Mitte vergangenen Jahres hatte das Ministerium entschieden, die Modernisierung der einst von den Niederlanden gebraucht gekauften P-3C aus Gründen der Wirtschaftlichkeit zu stoppen. Anfang dieses Jahres wurde dann noch deutlicher, dass die Marine auf neue Seefernaufklärer angewiesen ist: Die Hälfte der acht Maschinen ist auch langfristig nicht mehr einsatzbereit, auf absehbare Zeit wird der Anteil der flugfähigen Orion noch weiter fallen. Als Zwischenlösung bis zum Einsatz des geplanten künftigen deutsch-französischen Maritime Airborne Weapons System (MAWS) im nächsten Jahrzehnt sollten deshalb marktverfügbare Flugzeuge beschafft werden.

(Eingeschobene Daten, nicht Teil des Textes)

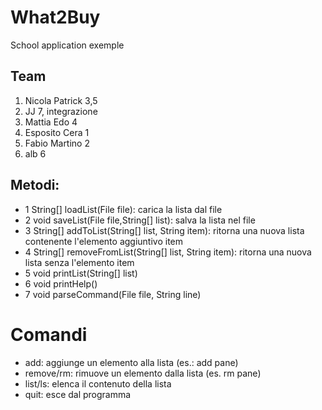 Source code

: # What2Buy
School application exemple
## Team
1. Nicola Patrick	3,5
2. JJ 			7, integrazione
3. Mattia Edo		4
4. Esposito Cera		1
5. Fabio Martino		2
6. alb			6

## Metodi:
* 1 String[] loadList(File file): carica la lista dal file
* 2 void saveList(File file,String[] list): salva la lista nel file
* 3 String[] addToList(String[] list, String item): ritorna una nuova lista contenente l'elemento aggiuntivo item
* 4 String[] removeFromList(String[] list, String item): ritorna una nuova lista senza l'elemento item
* 5 void printList(String[] list)
* 6 void printHelp()
* 7 void parseCommand(File file, String line)


# Comandi
* add: aggiunge un elemento alla lista (es.: add pane)
* remove/rm: rimuove un elemento dalla lista (es. rm pane)
* list/ls: elenca il contenuto della lista
* quit: esce dal programma




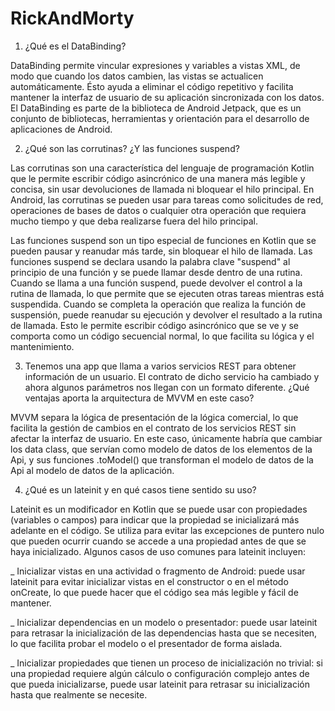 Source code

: # RickAndMorty

1. ¿Qué es el DataBinding?  

DataBinding permite vincular expresiones y variables a vistas XML, de modo que cuando los datos cambien, las vistas se actualicen automáticamente. Ésto ayuda a eliminar el código repetitivo y facilita mantener la interfaz de usuario de su aplicación sincronizada con los datos. El DataBinding es parte de la biblioteca de Android Jetpack, que es un conjunto de bibliotecas, herramientas y orientación para el desarrollo de aplicaciones de Android.

2. ¿Qué son las corrutinas? ¿Y las funciones suspend?  

Las corrutinas son una característica del lenguaje de programación Kotlin que le permite escribir código asincrónico de una manera más legible y concisa, sin usar devoluciones de llamada ni bloquear el hilo principal. En Android, las corrutinas se pueden usar para tareas como solicitudes de red, operaciones de bases de datos o cualquier otra operación que requiera mucho tiempo y que deba realizarse fuera del hilo principal.

Las funciones suspend son un tipo especial de funciones en Kotlin que se pueden pausar y reanudar más tarde, sin bloquear el hilo de llamada. Las funciones suspend se declara usando la palabra clave "suspend" al principio de una función y se puede llamar desde dentro de una rutina. Cuando se llama a una función suspend, puede devolver el control a la rutina de llamada, lo que permite que se ejecuten otras tareas mientras está suspendida. Cuando se completa la operación que realiza la función de suspensión, puede reanudar su ejecución y devolver el resultado a la rutina de llamada. Esto le permite escribir código asincrónico que se ve y se comporta como un código secuencial normal, lo que facilita su lógica y el mantenimiento.

3. Tenemos una app que llama a varios servicios REST para obtener  información de un usuario. El contrato de dicho servicio ha cambiado y ahora  algunos parámetros nos llegan con un formato diferente. ¿Qué ventajas  aporta la arquitectura de MVVM en este caso?  

MVVM separa la lógica de presentación de la lógica comercial, lo que facilita la gestión de cambios en el contrato de los servicios REST sin afectar la interfaz de usuario. En este caso, únicamente habría que cambiar los data class, que servían como modelo de datos de los elementos de la Api, y sus funciones .toModel() que transforman el modelo de datos de la Api al modelo de datos de la aplicación.

4. ¿Qué es un lateinit y en qué casos tiene sentido su uso?  

Lateinit es un modificador en Kotlin que se puede usar con propiedades (variables o campos) para indicar que la propiedad se inicializará más adelante en el código. Se utiliza para evitar las excepciones de puntero nulo que pueden ocurrir cuando se accede a una propiedad antes de que se haya inicializado. Algunos casos de uso comunes para lateinit incluyen:

_ Inicializar vistas en una actividad o fragmento de Android: puede usar lateinit para evitar inicializar vistas en el constructor o en el método onCreate, lo que puede hacer que el código sea más legible y fácil de mantener.

_ Inicializar dependencias en un modelo o presentador: puede usar lateinit para retrasar la inicialización de las dependencias hasta que se necesiten, lo que facilita probar el modelo o el presentador de forma aislada.

_ Inicializar propiedades que tienen un proceso de inicialización no trivial: si una propiedad requiere algún cálculo o configuración complejo antes de que pueda inicializarse, puede usar lateinit para retrasar su inicialización hasta que realmente se necesite.
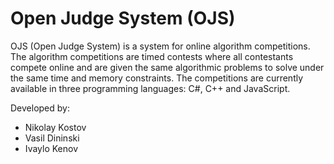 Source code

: Open Judge System (OJS)
===========
OJS (Open Judge System) is a system for online algorithm competitions.
The algorithm competitions are timed contests where all contestants compete online and are given the same algorithmic problems to solve under the same time and memory constraints.
The competitions are currently available in three programming languages: C#, C++ and JavaScript. 

Developed by:
* Nikolay Kostov
* Vasil Dininski
* Ivaylo Kenov
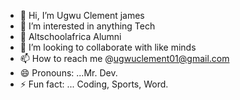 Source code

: - 👋 Hi, I’m Ugwu Clement james
- 👀 I’m interested in anything Tech
- 🌱 Altschoolafrica Alumni
- 💞️ I’m looking to collaborate with like minds
- 📫 How to reach me @ugwuclement01@gmail.com
- 😄 Pronouns: ...Mr. Dev.
- ⚡ Fun fact: ... Coding, Sports, Word.

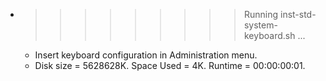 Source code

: * >>>>>>>>> Running inst-std-system-keyboard.sh ...
  * Insert keyboard configuration in Administration menu.
  * Disk size = 5628628K. Space Used = 4K. Runtime = 00:00:00:01.
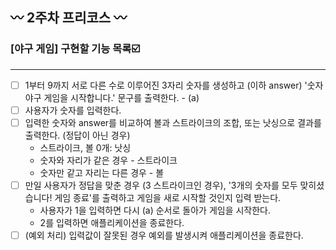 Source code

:## 〰 2주차 프리코스 〰
### [야구 게임] 구현할 기능 목록☑️
---
- [ ] 1부터 9까지 서로 다른 수로 이루어진 3자리 숫자를 생성하고 (이하 answer) '숫자 야구 게임을 시작합니다.' 문구를 출력한다. - (a)
- [ ] 사용자가 숫자를 입력한다.
- [ ] 입력한 숫자와 answer를 비교하여 볼과 스트라이크의 조합, 또는 낫싱으로 결과를 출력한다. (정답이 아닌 경우)
    * 스트라이크, 볼 0개: 낫싱
    * 숫자와 자리가 같은 경우 - 스트라이크
    * 숫자만 같고 자리는 다른 경우 - 볼
- [ ] 만일 사용자가 정답을 맞춘 경우 (3 스트라이크인 경우), '3개의 숫자를 모두 맞히셨습니다! 게임 종료'를 출력하고 게임을 새로 시작할 것인지 입력 받는다.
    * 사용자가 1을 입력하면 다시 (a) 순서로 돌아가 게임을 시작한다.
    * 2를 입력하면 애플리케이션을 종료한다.
- [ ] (예외 처리) 입력값이 잘못된 경우 예외를 발생시켜 애플리케이션을 종료한다. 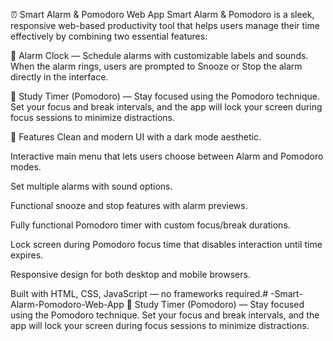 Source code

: ⏰ Smart Alarm & Pomodoro Web App
Smart Alarm & Pomodoro is a sleek, responsive web-based productivity tool that helps users manage their time effectively by combining two essential features:

🔔 Alarm Clock — Schedule alarms with customizable labels and sounds. When the alarm rings, users are prompted to Snooze or Stop the alarm directly in the interface.

🍅 Study Timer (Pomodoro) — Stay focused using the Pomodoro technique. Set your focus and break intervals, and the app will lock your screen during focus sessions to minimize distractions.

🔧 Features
Clean and modern UI with a dark mode aesthetic.

Interactive main menu that lets users choose between Alarm and Pomodoro modes.

Set multiple alarms with sound options.

Functional snooze and stop features with alarm previews.

Fully functional Pomodoro timer with custom focus/break durations.

Lock screen during Pomodoro focus time that disables interaction until time expires.

Responsive design for both desktop and mobile browsers.

Built with HTML, CSS, JavaScript — no frameworks required.# -Smart-Alarm-Pomodoro-Web-App
🍅 Study Timer (Pomodoro) — Stay focused using the Pomodoro technique. Set your focus and break intervals, and the app will lock your screen during focus sessions to minimize distractions.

Für diese Zwischenlösung nahm das Ministerium neben der P-8 von Boeing zwei weitere Flugzeuge ins Visier: Die C-295 MPA von Airbus und die RAS 72, eine in Deutschland militarisierte Version des Transportflugzeugs ATR-72 . Darüber hinaus bot Frankreich eine modernisierte Version der Atlantique an, die früher auch bei der Bundeswehr im Einsatz war.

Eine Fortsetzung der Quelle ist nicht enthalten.